Thursday 18 April 2013

Globalization, Technicity and the Digital Divide
The term globalization is often used when referring to or talking about the spread and correspondence between production, communication, and technologies across the globe. As a phrase globalization accommodates a variety of profitable changes these changes can range from being social to political along with economic changes. With all that being said globalization also increases and even speeds up the trade of ideas and commodities over immense space. The impacts of globalization are often best understood at the local level many cases of globalization explore the various manifestations of interconnectedness in the world, nothing about how globalization affects real people and places.
Globalization repeatedly becomes known as being a force of the natural world, an experience that takes place and avoids limits or substitutes. However the association of individuals has revealed that globalization is neither unchangeable nor predictable. Societies from in and around  the world normal people from the global north and south can work together to form alternate futures, to build a globalization of cooperation, solidarity and respect for our common planetary environment.
Cultural globalization.
Another type of globalization is ‘cultural globalization’ which communicates the transmission of ideas, meanings and values universally. This course of action is evident by the common utilization of traditions that are beginning to be circulated by the internet, fashionable culture and global travel. This particular circulation of various cultures and traditions allows individuals to participate in extensive social affairs outside without having any limitations.

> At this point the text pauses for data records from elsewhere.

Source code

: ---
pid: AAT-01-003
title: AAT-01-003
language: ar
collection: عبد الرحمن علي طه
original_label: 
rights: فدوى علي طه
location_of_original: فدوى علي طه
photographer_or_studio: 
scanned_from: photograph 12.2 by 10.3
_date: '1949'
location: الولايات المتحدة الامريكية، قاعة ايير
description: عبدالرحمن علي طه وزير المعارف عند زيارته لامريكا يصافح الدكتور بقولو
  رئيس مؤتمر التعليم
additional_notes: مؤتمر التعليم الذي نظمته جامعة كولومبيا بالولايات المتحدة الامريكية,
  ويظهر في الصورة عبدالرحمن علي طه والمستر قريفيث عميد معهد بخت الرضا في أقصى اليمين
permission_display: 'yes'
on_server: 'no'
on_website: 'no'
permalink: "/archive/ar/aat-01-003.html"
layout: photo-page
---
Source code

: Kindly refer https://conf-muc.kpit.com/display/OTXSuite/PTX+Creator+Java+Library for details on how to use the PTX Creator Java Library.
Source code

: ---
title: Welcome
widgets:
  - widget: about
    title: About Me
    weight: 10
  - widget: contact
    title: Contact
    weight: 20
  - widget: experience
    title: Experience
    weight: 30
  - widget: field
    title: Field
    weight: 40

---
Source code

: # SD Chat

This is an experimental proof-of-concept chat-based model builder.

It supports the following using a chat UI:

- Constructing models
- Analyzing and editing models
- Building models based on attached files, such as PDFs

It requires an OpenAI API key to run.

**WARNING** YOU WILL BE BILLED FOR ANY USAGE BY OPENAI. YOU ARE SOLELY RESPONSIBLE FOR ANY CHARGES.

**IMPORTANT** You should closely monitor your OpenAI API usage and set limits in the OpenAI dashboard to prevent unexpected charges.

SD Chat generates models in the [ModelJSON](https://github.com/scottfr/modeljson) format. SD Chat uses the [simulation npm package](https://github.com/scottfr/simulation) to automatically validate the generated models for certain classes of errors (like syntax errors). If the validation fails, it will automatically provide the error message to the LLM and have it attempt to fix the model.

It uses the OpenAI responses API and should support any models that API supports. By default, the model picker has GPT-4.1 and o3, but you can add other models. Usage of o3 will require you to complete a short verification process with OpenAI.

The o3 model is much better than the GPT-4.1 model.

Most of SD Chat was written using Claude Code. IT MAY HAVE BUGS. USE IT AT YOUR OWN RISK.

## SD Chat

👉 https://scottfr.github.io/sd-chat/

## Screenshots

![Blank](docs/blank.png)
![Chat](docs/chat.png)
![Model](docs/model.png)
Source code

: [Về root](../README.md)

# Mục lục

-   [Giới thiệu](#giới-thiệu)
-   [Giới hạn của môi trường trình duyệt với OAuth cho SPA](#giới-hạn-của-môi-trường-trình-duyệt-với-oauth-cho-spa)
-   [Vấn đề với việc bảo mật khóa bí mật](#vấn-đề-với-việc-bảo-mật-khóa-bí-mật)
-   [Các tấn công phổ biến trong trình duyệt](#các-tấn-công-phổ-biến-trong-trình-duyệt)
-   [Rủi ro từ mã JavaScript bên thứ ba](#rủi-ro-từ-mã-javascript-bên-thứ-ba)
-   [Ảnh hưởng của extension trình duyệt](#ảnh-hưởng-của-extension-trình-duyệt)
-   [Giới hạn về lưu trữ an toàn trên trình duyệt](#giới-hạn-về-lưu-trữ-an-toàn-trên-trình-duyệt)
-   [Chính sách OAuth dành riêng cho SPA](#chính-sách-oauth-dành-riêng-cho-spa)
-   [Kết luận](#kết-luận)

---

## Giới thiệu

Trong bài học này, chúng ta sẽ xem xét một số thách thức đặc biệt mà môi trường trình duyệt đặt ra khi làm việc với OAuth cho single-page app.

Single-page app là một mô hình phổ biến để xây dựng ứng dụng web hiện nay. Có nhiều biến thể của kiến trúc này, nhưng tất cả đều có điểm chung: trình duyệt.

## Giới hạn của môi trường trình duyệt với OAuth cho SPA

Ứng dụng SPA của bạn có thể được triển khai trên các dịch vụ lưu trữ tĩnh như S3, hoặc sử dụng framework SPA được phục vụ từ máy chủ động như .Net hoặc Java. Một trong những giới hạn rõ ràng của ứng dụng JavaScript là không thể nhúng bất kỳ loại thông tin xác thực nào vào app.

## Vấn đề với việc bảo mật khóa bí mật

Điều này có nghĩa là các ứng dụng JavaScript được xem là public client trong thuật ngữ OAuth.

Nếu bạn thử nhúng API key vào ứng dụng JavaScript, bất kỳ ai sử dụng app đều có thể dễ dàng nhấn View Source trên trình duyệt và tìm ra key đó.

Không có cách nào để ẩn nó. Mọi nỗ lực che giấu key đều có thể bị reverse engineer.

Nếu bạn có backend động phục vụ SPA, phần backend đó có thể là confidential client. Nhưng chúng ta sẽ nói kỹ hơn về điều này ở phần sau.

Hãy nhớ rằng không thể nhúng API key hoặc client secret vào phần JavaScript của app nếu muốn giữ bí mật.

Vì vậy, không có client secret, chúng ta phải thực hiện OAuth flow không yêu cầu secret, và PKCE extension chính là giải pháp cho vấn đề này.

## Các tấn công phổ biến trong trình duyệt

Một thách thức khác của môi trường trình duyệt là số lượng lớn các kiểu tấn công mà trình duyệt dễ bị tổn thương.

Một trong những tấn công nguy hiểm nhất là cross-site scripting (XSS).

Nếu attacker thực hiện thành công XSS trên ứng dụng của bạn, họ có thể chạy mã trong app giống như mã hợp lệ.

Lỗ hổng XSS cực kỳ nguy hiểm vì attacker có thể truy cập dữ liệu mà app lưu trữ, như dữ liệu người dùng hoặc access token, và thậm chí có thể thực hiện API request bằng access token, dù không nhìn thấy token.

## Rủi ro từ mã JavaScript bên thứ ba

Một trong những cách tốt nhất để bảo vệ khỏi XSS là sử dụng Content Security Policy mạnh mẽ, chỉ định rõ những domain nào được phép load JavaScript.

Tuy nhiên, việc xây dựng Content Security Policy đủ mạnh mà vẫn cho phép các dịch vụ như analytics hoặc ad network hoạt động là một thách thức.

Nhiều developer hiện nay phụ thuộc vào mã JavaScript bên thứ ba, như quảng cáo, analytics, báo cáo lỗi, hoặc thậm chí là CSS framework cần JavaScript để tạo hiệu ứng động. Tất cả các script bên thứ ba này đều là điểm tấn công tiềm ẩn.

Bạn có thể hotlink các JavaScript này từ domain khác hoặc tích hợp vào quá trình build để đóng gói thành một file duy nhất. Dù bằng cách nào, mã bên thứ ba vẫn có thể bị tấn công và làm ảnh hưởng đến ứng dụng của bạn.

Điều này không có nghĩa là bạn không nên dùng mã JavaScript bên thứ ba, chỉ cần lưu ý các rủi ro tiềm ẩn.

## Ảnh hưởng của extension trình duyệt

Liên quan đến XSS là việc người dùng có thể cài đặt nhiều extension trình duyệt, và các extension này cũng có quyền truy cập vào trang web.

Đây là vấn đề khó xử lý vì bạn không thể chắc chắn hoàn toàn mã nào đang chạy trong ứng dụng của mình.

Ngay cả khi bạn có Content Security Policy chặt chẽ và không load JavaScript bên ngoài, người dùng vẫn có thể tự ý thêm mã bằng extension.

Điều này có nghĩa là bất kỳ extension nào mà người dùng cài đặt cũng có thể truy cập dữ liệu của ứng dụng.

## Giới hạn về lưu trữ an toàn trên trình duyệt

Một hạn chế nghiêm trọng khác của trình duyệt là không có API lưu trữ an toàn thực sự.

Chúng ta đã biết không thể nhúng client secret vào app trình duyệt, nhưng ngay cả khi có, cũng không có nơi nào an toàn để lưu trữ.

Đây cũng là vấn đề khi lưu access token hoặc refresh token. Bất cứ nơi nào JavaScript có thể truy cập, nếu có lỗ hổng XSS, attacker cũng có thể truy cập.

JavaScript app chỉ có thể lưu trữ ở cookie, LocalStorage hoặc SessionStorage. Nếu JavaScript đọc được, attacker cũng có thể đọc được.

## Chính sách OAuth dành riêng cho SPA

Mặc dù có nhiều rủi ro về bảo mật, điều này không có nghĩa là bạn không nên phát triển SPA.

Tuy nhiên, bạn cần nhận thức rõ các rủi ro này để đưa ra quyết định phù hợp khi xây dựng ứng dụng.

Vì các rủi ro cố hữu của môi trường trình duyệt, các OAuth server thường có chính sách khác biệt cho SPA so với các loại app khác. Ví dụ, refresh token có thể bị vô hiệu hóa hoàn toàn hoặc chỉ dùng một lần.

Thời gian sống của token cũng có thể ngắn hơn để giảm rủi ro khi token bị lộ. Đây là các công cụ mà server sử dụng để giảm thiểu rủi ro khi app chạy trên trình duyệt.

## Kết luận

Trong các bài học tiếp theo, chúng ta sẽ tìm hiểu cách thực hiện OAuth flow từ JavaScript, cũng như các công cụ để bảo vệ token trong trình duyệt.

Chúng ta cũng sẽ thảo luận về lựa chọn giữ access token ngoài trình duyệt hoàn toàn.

The formation and growth of these social relations are not observed on any material level.
Digital divide - A term used to describe the discrepancy between people who have access to and the resources to use new information and communication tools, such as the Internet, and people who do not have the resources and access to the technology. The term also describes the discrepancy between those who have the skills, knowledge and abilities to use the technologies and those who do not. The digital divide can exist between those living in rural areas and those living in urban areas, between the educated and uneducated, between economic classes, and on a global scale between more and less industrially developed nations.